I was going through an IEEE paper on Graph Neural Network Model (page 66) and there is one proof where I read
$\lVert (\partial\Theta/\partial x)(x,w) \rVert \geq (1-\mu)$ thus determinant of $(\partial\Theta/\partial x)(x,w)$ is not null.
Where $\Theta = x - F_w(x,l)$, $\Theta$ is a vector and $ \mu \in [0,1)$.
Now, I do not understand how they deduce that determinant will be not null on basis of the norm?
We have $(\partial \Theta/\partial x) = I - (\partial F_w/\partial x)$ in the paper.

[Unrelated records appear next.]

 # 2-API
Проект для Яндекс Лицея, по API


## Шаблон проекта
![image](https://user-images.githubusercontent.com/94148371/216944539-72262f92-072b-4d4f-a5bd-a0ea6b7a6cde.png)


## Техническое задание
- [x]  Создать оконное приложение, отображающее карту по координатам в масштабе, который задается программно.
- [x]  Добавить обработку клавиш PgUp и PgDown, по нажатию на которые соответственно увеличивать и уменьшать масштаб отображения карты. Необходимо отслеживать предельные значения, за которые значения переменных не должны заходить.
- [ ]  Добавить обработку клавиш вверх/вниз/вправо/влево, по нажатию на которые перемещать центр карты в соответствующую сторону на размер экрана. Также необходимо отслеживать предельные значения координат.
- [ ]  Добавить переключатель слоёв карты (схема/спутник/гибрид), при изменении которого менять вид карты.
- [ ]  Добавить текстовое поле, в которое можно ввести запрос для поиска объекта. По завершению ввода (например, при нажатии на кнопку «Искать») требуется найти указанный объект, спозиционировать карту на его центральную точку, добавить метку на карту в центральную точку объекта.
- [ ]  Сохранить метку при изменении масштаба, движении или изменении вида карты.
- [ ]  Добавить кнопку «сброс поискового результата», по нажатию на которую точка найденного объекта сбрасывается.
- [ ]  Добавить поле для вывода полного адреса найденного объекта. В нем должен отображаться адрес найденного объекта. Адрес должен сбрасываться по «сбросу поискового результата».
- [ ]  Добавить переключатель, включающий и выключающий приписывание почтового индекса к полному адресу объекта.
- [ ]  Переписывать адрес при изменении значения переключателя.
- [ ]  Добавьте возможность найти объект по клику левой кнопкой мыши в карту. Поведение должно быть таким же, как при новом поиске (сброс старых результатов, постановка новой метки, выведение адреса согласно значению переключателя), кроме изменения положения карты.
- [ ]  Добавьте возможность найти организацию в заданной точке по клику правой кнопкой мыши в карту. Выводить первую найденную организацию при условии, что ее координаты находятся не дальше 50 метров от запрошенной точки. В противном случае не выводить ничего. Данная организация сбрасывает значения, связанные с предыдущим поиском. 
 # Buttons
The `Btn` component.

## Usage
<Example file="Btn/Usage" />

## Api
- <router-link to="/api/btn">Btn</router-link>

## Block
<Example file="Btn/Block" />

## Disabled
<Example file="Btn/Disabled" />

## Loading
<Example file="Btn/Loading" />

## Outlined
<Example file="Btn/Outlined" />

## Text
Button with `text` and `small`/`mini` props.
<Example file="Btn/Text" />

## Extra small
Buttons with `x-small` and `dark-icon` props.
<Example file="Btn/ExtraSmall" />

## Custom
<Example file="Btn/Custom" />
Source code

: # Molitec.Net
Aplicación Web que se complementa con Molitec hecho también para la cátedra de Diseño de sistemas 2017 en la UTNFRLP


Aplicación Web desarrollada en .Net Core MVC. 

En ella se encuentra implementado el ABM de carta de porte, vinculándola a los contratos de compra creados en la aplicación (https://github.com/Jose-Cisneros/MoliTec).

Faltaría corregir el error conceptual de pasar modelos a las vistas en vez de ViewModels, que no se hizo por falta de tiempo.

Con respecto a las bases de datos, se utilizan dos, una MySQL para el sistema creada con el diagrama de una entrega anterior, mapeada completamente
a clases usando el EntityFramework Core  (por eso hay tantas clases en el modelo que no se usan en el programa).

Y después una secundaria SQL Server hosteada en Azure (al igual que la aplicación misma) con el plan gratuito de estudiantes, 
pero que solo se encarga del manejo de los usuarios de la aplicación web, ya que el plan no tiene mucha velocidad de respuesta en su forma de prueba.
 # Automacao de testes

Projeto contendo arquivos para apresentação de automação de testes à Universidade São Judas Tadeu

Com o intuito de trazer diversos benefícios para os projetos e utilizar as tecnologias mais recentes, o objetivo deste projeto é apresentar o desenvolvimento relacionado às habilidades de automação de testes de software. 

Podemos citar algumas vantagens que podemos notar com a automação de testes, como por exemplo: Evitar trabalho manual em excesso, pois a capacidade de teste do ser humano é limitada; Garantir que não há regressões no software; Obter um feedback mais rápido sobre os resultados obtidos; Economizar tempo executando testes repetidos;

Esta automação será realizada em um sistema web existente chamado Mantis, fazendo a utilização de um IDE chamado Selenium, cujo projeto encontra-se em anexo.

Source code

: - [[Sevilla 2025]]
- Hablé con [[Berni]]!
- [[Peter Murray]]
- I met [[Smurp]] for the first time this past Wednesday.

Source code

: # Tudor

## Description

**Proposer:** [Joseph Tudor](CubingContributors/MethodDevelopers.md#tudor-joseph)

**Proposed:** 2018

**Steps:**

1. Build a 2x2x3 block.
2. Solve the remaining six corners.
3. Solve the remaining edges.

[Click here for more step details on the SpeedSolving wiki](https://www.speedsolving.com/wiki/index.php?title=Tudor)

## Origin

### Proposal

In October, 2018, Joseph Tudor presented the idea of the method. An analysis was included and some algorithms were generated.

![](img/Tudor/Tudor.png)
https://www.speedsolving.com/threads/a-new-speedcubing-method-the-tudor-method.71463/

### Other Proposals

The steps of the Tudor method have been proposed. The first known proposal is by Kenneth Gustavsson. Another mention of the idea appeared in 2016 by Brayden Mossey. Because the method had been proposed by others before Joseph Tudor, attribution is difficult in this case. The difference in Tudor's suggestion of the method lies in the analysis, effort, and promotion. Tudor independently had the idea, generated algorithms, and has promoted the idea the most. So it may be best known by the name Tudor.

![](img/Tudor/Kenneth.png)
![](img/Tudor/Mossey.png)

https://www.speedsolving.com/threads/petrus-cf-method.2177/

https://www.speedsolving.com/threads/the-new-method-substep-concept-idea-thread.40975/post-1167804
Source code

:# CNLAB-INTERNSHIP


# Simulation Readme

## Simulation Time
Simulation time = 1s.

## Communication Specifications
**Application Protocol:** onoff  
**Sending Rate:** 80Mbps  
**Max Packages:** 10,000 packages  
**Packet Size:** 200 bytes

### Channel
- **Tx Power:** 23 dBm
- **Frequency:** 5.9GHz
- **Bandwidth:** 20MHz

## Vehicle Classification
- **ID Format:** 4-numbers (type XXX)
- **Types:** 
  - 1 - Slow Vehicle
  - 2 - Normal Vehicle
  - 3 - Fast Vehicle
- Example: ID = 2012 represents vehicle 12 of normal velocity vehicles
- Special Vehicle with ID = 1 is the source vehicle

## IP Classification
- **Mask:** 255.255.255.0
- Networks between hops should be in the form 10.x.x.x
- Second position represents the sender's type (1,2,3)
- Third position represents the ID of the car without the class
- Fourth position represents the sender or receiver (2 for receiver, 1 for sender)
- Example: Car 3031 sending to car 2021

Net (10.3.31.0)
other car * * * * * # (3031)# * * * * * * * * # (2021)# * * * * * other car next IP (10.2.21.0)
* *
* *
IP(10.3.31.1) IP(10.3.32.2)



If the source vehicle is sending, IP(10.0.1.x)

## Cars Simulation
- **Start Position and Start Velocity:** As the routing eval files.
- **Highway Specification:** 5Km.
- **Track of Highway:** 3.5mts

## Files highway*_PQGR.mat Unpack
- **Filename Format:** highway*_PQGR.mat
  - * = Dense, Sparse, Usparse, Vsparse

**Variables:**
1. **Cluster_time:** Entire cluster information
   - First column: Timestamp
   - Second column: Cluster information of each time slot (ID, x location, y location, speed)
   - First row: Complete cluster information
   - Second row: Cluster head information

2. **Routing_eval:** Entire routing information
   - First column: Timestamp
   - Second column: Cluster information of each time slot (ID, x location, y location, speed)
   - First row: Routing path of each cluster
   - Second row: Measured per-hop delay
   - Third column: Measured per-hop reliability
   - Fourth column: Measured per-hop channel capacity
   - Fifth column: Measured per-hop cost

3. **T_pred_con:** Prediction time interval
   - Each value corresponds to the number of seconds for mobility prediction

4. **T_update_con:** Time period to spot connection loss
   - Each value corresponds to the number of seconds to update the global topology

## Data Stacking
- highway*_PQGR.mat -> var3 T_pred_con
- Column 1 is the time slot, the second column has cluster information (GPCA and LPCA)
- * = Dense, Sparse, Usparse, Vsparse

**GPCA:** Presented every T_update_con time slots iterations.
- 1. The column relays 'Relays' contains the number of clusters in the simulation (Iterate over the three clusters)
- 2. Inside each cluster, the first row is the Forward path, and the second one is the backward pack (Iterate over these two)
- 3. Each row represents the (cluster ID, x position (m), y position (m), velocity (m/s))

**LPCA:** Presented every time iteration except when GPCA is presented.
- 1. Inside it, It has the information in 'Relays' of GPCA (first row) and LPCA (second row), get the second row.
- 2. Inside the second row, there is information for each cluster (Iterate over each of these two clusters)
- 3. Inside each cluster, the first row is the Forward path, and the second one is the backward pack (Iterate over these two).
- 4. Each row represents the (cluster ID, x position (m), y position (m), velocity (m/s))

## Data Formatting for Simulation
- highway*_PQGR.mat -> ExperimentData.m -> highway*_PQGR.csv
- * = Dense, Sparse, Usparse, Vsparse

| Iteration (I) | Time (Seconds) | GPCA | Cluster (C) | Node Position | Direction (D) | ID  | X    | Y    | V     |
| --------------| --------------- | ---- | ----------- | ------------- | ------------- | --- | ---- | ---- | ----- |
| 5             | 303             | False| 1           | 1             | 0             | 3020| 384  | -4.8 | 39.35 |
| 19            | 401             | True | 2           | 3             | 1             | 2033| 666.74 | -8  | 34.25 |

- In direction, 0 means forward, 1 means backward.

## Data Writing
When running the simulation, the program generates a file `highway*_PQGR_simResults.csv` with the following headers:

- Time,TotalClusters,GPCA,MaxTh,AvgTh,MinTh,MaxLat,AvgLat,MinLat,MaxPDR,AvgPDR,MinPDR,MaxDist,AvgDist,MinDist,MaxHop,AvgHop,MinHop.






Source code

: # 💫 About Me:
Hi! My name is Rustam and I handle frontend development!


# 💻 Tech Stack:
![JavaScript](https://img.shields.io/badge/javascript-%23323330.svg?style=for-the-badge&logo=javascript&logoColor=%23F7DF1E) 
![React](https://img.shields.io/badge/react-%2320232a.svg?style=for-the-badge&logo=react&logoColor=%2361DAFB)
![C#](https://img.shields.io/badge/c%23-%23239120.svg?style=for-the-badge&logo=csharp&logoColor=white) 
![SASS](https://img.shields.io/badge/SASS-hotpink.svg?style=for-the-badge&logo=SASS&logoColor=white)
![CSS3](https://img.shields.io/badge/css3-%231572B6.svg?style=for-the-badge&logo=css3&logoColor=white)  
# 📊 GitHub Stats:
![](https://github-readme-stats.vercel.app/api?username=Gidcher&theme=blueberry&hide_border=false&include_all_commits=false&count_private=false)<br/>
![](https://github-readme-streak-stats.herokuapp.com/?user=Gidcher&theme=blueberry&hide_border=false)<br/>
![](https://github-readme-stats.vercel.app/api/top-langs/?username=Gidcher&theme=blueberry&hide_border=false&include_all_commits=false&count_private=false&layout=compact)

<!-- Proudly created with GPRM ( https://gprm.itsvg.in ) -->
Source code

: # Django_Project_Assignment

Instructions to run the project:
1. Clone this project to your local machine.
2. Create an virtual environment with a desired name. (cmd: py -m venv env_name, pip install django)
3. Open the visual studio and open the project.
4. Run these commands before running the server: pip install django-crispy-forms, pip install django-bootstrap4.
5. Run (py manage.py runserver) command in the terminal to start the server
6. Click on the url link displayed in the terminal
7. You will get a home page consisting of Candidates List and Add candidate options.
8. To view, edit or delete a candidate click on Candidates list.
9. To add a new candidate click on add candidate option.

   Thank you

The authors claim that, since (a) $\|(\partial F_w/\partial x)\|\le\mu$ for some $0\le\mu<1$, we have (b) $\|(\partial \Theta/\partial x)\|\ge1-\mu$ and (in turn?) (c) the determinant of $(\partial \Theta/\partial x)$ is nonzero.
It is true that (a) implies (b). However, as you have already noticed, we cannot infer (c) from (b), because we cannot deduce from a matrix's norm that the determinant of that matrix is nonzero.
That said, we can still infer (c) from (a) from the well-known property of Neumann series: since $\|(\partial F_w/\partial x)\|<1$, the Neumann series $$ I+(\partial F_w/\partial x)+(\partial F_w/\partial x)^2+\cdots\tag{1} $$ converges and $$ \bigg(I-(\partial F_w/\partial x)\bigg)\bigg(I+(\partial F_w/\partial x)+(\partial F_w/\partial x)^2+\cdots\bigg)=I,\tag{2} $$ meaning that $(\partial \Theta/\partial x) = I - (\partial F_w/\partial x)$ is invertible and its determinant is nonzero.